IMPORTANT: PLEASE MAKE SURE TO SEE NOTE BELOW REGARDING THE CREATION OF USERNAMES
The notebooks contained extract the following data:
Prison Talk Thread Scraper
- Log in/out
- Get list of forums.
- Get list of threads in forums.
- Download HTML pages of posts.
- Automatic randomized breaks (e.g. throttling, looking like a human)
- Logging progress
- Sending email progress reports
- Sending critical failures as text messages
Prison Talk Forum List Parser
- Forum number
- Forum name
- Number of threads
- Number of posts
- Description
Prison Talk Thread Parser
- Thread ID
- Thread title
- Thread replies
- Number of views
Prison Talk Archive Parser/Scraper
Prisontalk.com has an archive version which is very simple to parse. This is to be used to parse the actual content of the thread which will be joined with other information which can only be obtained from the live site.
- Date
- Post ID
- User
- Post body
Prison Talk Thank You Scraper
Prison Talk has a gratitude mechanism in which users can ‘thank’ someone for their post. This is one piece of information the live site contains which is not available on the archive.
- Date of thanks
- The post ID of the thanked post
- Thanker username
- Thanker user ID
Prison Talk Members List Parser
- Member ID
- Username
- Role (e.g. admin)
- Join date
- Number of posts
- Last visit
- Profile pic
- Birthday
Prison Talk User Profile Parser (requires login)
- Username
- Member ID
- About Me
- Last Post
- Number of thanks received/given
- Number of friends
- Last visit
- Join date
OTHER: Notebooks from a smaller version of this project which performs topic modeling of the data from the archive. Can’t yet be simply ‘plugged in’ with the rest of the data but changes will be made so that it can be used in the future.

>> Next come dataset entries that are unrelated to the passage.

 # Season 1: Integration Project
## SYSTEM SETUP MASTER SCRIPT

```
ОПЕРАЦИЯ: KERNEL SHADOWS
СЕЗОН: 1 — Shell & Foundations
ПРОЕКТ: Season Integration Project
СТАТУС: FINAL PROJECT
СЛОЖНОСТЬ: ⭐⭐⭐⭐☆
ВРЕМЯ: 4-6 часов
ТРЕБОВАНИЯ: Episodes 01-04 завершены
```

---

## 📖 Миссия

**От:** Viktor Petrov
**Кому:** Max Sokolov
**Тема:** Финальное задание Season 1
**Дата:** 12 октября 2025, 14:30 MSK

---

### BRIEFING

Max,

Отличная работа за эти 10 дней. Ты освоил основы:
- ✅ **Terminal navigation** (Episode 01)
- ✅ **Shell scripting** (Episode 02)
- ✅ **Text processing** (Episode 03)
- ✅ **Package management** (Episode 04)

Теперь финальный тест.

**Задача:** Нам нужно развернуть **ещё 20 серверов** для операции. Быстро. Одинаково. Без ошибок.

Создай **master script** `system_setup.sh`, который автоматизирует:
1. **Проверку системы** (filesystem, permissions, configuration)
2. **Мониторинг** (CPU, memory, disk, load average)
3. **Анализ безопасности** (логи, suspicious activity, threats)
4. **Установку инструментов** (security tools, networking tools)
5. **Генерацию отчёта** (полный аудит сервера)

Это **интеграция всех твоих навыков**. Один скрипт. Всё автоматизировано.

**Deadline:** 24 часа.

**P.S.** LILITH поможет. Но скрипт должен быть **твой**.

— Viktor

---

Prison Talk Topic Modeling
Prison Talk Document Processing
There are some (only one if I recall) circumstances in which you may need to login in order scrape the pages. You can find this out by simply using the site. For reasons I’ll get to below, if you do not have to login to the site (even when simply exploring it) don’t.
So look in the code for places to add your username and password where necessary but note (and I cannot overstate this enough):
DO NOT UNDER ANY CIRCUMSTANCES DO THE FOLLOWING:
- Create more than one username from the same IP address.
- Use any of the same or similar identifying information when creating a username and password.
- Log-in with more than one username from the same IP address.
This will be detected, and they will request that they usernames be merged. Repeated offenses will probably get you banned. Please see the ‘cookies’ section in Prison Talk Scrapers.ipynb for more information.